**Work item:** Return every record verbatim, omitting all pictures.

[Records from a data collection]
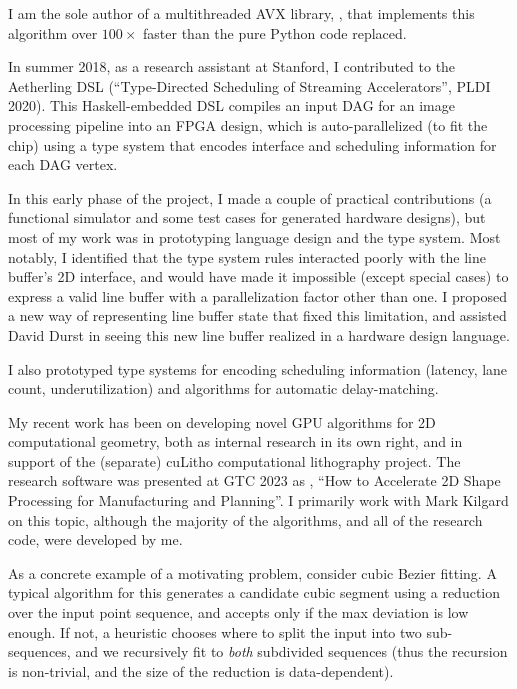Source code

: I am the sole author of a multithreaded AVX
library, ,
that implements this algorithm over $100\times$ faster than the pure
Python code replaced.

In summer 2018, as a research assistant at Stanford, I contributed to
the Aetherling DSL (``Type-Directed Scheduling of Streaming
Accelerators'', PLDI 2020). This Haskell-embedded DSL compiles an
input DAG for an image processing pipeline into an FPGA design, which
is auto-parallelized (to fit the chip) using a type system that
encodes interface and scheduling information for each DAG vertex.

In this early phase of the project, I made a couple of practical
contributions (a functional simulator and some test cases for
generated hardware designs), but most of my work was in prototyping
language design and the type system.  Most notably, I identified that
the type system rules interacted poorly with the line buffer's 2D
interface, and would have made it impossible (except special cases) to
express a valid line buffer with a parallelization factor other than
one. I proposed a new way of representing line buffer state that fixed
this limitation, and assisted David Durst in seeing this new line
buffer realized in a hardware design language.

I also prototyped type systems for encoding scheduling information
(latency, lane count, underutilization) and algorithms for automatic
delay-matching.

\filbreak

My recent work has been on developing novel GPU algorithms for 2D
computational geometry, both as internal research in its own right,
and in support of the (separate) cuLitho computational lithography
project. The research software was presented at GTC 2023 as
, ``How to Accelerate 2D Shape Processing for Manufacturing and
Planning''. I primarily work with Mark Kilgard on this topic, although
the majority of the algorithms, and all of the research code, were
developed by me.

As a concrete example of a motivating problem, consider cubic Bezier
fitting. A typical algorithm for this generates a candidate cubic
segment using a reduction over the input point sequence, and accepts
only if the max deviation is low enough. If not, a heuristic chooses
where to split the input into two sub-sequences, and we recursively
fit to \textit{both} subdivided sequences (thus the recursion is
non-trivial, and the size of the reduction is data-dependent).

**Response to this task:**
Source code

: I am the sole author of a multithreaded AVX
library, ,
that implements this algorithm over $100\times$ faster than the pure
Python code replaced.

In summer 2018, as a research assistant at Stanford, I contributed to
the Aetherling DSL (``Type-Directed Scheduling of Streaming
Accelerators'', PLDI 2020). This Haskell-embedded DSL compiles an
input DAG for an image processing pipeline into an FPGA design, which
is auto-parallelized (to fit the chip) using a type system that
encodes interface and scheduling information for each DAG vertex.

In this early phase of the project, I made a couple of practical
contributions (a functional simulator and some test cases for
generated hardware designs), but most of my work was in prototyping
language design and the type system.  Most notably, I identified that
the type system rules interacted poorly with the line buffer's 2D
interface, and would have made it impossible (except special cases) to
express a valid line buffer with a parallelization factor other than
one. I proposed a new way of representing line buffer state that fixed
this limitation, and assisted David Durst in seeing this new line
buffer realized in a hardware design language.

I also prototyped type systems for encoding scheduling information
(latency, lane count, underutilization) and algorithms for automatic
delay-matching.

\filbreak

My recent work has been on developing novel GPU algorithms for 2D
computational geometry, both as internal research in its own right,
and in support of the (separate) cuLitho computational lithography
project. The research software was presented at GTC 2023 as
, ``How to Accelerate 2D Shape Processing for Manufacturing and
Planning''. I primarily work with Mark Kilgard on this topic, although
the majority of the algorithms, and all of the research code, were
developed by me.

As a concrete example of a motivating problem, consider cubic Bezier
fitting. A typical algorithm for this generates a candidate cubic
segment using a reduction over the input point sequence, and accepts
only if the max deviation is low enough. If not, a heuristic chooses
where to split the input into two sub-sequences, and we recursively
fit to \textit{both} subdivided sequences (thus the recursion is
non-trivial, and the size of the reduction is data-dependent).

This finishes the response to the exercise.